§ **What you need to do**
Using the records below, give again exactly the lines from the line that contains "Lab 1 Report" through the line that contains "## cat command", both ends included, and only those.

§ **Given data**
══════════

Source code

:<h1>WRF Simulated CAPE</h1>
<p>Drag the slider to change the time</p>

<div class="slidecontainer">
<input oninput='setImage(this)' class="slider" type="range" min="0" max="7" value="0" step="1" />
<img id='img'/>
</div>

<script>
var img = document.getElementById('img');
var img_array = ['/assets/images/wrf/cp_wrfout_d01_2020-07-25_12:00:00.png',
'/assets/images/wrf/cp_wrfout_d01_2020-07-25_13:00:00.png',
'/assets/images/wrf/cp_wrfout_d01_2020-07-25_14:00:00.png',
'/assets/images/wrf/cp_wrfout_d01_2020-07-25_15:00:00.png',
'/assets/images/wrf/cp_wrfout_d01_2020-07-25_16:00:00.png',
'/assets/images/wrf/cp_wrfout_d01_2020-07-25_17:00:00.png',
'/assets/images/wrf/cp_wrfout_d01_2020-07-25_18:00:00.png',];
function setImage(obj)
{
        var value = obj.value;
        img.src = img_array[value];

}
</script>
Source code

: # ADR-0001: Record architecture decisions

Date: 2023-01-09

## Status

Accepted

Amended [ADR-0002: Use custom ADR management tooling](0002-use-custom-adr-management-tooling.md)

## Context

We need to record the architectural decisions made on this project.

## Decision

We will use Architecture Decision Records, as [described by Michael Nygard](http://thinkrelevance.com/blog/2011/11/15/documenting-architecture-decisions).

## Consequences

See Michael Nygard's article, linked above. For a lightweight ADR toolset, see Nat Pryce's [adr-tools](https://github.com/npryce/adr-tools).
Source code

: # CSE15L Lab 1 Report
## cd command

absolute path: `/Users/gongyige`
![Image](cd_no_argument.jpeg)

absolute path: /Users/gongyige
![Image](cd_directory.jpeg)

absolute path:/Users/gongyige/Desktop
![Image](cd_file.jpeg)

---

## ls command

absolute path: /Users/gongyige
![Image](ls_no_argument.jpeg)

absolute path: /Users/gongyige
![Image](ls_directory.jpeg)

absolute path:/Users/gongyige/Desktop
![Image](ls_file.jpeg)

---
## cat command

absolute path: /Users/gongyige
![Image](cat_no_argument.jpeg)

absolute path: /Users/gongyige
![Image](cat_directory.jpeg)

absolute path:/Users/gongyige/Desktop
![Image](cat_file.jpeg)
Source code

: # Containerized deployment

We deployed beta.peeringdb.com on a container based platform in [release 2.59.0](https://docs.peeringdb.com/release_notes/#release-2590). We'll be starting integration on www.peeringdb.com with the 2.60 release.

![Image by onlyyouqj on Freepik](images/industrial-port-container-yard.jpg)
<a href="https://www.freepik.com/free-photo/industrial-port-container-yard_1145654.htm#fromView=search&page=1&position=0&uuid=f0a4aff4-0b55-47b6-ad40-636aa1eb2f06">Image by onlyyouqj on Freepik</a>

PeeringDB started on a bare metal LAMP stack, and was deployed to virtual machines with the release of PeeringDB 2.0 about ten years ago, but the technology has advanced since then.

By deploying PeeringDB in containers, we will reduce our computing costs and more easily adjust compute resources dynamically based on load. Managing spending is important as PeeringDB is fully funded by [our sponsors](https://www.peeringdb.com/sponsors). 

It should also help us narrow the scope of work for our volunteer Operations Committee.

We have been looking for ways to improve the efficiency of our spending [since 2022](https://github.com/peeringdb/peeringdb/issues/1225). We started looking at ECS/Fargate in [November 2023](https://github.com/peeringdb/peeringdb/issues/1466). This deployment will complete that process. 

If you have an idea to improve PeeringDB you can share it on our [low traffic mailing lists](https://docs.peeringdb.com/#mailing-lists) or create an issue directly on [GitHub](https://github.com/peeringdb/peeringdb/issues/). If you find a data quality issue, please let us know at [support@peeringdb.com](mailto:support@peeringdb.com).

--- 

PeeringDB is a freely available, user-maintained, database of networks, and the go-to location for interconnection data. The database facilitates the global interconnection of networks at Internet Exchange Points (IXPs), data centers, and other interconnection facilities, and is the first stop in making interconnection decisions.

══════════

§ **Expected output**
: # CSE15L Lab 1 Report
## cd command

absolute path: `/Users/gongyige`
![Image](cd_no_argument.jpeg)

absolute path: /Users/gongyige
![Image](cd_directory.jpeg)

absolute path:/Users/gongyige/Desktop
![Image](cd_file.jpeg)

---

## ls command

absolute path: /Users/gongyige
![Image](ls_no_argument.jpeg)

absolute path: /Users/gongyige
![Image](ls_directory.jpeg)

absolute path:/Users/gongyige/Desktop
![Image](ls_file.jpeg)

---
## cat command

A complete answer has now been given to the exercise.